​Au fil des années, ma vision sociétale a profondément changé.

Enfant de l’Etat-providence, j’ai pu bénéficier d’un enseignement de qualité que j’ai amplifié par de multiples diplômes, mais surtout l’ambition de transmettre cette connaissance par des enseignements, d’abord en promotion sociale, puis au niveau universitaire.

J’avais 20 ans lorsque l’économie de marché s’est diffusée, avec sa fascinante financiarisation.
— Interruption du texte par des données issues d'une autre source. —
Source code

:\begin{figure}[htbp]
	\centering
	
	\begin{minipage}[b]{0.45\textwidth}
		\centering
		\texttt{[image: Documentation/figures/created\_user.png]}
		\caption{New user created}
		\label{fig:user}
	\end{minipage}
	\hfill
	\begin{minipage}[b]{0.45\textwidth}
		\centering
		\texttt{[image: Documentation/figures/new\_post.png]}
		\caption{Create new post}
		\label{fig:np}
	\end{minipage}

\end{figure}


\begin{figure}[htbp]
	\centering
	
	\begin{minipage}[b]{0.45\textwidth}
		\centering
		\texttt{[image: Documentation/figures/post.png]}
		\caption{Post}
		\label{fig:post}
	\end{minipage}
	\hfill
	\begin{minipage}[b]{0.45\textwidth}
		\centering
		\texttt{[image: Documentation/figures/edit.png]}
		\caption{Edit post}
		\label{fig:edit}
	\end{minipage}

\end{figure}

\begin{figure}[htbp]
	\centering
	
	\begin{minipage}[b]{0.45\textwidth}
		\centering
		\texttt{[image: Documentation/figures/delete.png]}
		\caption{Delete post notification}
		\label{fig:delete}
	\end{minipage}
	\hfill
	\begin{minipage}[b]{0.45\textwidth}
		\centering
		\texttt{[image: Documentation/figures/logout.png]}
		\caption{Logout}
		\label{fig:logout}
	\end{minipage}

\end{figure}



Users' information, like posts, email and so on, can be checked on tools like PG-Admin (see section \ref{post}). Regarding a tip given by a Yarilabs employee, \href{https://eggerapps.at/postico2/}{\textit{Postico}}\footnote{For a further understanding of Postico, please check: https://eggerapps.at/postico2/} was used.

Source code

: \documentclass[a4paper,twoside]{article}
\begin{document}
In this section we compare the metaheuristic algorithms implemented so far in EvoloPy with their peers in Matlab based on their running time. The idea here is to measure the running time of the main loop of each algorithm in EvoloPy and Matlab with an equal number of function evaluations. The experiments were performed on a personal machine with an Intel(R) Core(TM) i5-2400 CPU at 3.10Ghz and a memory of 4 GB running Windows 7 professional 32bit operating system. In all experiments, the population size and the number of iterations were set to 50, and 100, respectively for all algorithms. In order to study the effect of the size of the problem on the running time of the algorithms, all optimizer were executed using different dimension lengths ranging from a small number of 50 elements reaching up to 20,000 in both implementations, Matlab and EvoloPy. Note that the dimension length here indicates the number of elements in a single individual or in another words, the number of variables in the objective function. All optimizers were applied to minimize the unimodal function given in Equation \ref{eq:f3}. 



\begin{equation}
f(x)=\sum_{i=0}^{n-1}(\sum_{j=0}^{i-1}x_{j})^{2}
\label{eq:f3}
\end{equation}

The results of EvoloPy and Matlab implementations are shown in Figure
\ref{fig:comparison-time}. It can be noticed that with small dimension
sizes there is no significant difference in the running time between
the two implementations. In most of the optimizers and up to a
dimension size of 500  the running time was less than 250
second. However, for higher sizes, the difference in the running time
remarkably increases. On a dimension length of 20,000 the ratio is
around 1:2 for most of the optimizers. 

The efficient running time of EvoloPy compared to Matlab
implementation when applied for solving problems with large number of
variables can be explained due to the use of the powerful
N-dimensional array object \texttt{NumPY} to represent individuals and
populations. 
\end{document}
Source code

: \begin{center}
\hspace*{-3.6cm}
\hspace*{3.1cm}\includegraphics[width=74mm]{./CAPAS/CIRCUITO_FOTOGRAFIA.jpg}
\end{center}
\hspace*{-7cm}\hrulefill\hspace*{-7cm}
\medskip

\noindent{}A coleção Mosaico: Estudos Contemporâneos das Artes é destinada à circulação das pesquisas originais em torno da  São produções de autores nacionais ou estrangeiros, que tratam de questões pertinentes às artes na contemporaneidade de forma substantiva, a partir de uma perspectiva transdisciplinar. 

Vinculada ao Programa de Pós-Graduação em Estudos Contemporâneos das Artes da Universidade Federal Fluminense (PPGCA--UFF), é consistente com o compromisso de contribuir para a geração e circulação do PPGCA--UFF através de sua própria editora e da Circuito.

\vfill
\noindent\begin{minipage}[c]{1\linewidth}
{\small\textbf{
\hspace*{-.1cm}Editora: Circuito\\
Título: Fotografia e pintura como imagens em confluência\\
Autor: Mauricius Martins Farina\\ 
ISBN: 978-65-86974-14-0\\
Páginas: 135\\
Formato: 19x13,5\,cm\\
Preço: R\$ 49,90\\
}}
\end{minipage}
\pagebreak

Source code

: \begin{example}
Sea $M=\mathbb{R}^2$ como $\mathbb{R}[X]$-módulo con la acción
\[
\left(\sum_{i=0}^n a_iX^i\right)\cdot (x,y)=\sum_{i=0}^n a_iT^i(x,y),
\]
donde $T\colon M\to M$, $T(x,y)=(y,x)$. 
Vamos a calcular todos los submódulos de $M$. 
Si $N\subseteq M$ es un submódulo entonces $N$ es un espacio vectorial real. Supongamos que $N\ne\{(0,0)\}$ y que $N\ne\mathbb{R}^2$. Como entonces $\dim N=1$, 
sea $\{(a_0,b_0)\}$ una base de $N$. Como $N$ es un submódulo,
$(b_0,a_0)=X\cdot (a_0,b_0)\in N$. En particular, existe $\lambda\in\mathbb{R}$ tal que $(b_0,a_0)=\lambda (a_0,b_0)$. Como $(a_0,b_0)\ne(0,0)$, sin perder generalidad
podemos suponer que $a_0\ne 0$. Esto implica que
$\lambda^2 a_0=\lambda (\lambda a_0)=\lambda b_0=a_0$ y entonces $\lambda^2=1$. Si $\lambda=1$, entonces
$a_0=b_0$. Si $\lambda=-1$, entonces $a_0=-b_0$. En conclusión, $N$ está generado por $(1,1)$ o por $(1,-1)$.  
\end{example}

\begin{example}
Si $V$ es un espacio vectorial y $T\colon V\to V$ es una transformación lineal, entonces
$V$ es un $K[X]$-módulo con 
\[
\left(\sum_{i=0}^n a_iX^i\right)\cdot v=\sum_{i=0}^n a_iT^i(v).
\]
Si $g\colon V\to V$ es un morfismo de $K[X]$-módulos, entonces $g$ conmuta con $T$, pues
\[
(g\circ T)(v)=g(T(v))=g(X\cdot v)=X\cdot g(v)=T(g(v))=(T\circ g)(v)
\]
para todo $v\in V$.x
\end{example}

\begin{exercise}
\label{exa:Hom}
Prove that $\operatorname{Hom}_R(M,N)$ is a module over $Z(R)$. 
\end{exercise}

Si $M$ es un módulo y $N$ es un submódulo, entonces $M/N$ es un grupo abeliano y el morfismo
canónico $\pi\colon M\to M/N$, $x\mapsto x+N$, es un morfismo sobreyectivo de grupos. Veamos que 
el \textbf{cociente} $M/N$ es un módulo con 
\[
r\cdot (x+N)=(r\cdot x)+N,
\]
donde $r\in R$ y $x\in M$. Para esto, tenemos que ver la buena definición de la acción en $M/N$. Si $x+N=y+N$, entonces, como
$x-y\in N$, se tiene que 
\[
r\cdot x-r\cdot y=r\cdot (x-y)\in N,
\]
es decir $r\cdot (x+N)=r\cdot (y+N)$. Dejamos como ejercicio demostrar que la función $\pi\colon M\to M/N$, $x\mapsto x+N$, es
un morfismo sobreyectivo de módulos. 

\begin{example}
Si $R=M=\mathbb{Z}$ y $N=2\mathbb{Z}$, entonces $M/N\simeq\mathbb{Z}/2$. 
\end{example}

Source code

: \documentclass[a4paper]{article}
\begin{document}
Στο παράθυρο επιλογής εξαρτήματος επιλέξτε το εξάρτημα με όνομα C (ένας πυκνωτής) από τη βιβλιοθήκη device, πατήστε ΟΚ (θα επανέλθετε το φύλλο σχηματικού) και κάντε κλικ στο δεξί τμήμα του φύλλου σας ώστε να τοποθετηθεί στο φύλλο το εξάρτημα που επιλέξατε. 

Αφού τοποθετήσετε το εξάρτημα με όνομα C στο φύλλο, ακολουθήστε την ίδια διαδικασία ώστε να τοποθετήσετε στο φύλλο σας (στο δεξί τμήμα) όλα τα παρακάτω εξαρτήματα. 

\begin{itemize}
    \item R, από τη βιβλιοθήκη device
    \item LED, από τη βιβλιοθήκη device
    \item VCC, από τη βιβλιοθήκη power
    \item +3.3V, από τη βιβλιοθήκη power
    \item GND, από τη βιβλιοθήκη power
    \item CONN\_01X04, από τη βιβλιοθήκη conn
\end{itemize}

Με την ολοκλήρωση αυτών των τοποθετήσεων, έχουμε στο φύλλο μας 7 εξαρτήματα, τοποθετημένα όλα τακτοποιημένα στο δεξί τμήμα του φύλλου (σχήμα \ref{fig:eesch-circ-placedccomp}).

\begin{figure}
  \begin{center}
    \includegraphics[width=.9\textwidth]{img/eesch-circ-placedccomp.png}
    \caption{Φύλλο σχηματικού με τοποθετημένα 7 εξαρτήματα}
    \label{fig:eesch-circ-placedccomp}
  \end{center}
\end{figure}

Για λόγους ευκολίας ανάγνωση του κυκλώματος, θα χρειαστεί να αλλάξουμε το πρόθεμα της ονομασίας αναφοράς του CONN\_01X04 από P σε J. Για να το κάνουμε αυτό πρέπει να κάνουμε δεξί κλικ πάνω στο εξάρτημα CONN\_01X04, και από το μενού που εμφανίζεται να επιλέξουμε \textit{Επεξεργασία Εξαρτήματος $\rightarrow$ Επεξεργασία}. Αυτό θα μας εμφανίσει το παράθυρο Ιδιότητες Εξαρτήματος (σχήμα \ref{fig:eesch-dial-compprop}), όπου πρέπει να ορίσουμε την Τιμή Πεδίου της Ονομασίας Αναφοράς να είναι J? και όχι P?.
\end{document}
Jeunes diplômés d’une Ecole de Commerce, nous avions été envoûtés par le film « Wall Street », sorti en 1987, avec le cynique génie financier Gekko. Je ne savais pas que 20 ans plus tard, je serait membre du comité de direction de la bourse de New York, qui donne sur Wall Street.

Un an plus tard, en 1988, j’étudiais aux Etats-Unis. Là-bas, tout était facile et radieux. Certains de mes amis avaient été écouter Ronald Reagan à Chicago. Ils en étaient revenus magnétisés.

Une seule chose m’avait frappée : un camp d’ancien du Viêtnam, barbus, tatoués et drogués. Aux Etats-Unis, on n’aime pas ses propres perdants. Il faudrait attendre un an pour que le film « Né un 4 juillet », illustre l’échec américain.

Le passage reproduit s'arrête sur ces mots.